I am writing a program to ssh into another computer on our network. However with the commands ssh, scp etc... terminal requests the password and os.system() seems to open a new terminal window each time it is called. This makes it difficult to enter the password.

I have been looking at os.system(), popen() and appscript's app(u'/Applications/Utilities/Terminal').do_script().

Any help would be greatly appreciated.

have you tried with the FTP facilities ?

18.8 ftplib -- FTP protocol client

Remotely connecting to other systems by invoking external bash commands is cumbersome, isn't it? You'd be better served by learning how to use the paramiko package, which lets you do the same thing but from within Python:

http://www.lag.net/paramiko

Check out the instructions that come with the package for short demos on how to connect to remote systems. I use it at work, and it wasn't too much hassle to set up and use.
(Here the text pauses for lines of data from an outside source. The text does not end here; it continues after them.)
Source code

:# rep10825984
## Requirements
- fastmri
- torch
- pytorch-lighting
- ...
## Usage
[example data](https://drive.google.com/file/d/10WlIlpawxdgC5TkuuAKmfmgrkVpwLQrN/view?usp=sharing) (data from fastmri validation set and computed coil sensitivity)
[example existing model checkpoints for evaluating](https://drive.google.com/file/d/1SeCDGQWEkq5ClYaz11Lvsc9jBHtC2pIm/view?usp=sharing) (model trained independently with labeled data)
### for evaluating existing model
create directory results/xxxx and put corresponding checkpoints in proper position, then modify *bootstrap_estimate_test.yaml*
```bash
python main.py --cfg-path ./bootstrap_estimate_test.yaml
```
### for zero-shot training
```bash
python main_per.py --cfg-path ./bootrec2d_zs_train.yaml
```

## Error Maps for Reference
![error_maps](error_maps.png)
There are ways of doing this with os.popen(), if you're dead set on doing things that way - you can use "here documents" to enter the password and commands, I believe - but I haven't actually tried that on my own, so don't hold me to it.

Hope that helps.

paramiko seems to be just the ticket. Thanks!

I've successfully used telnetlib (included in Python, I believe) in similar cases. Telnet is a more primitive remote-terminal protocol which suffers from a number of security issues, one reason why SSH was developed. If you can use paramiko then by all means do so. But if you run into problems with it, consider telnetlib. In my case security is not an issue due to physical isolation.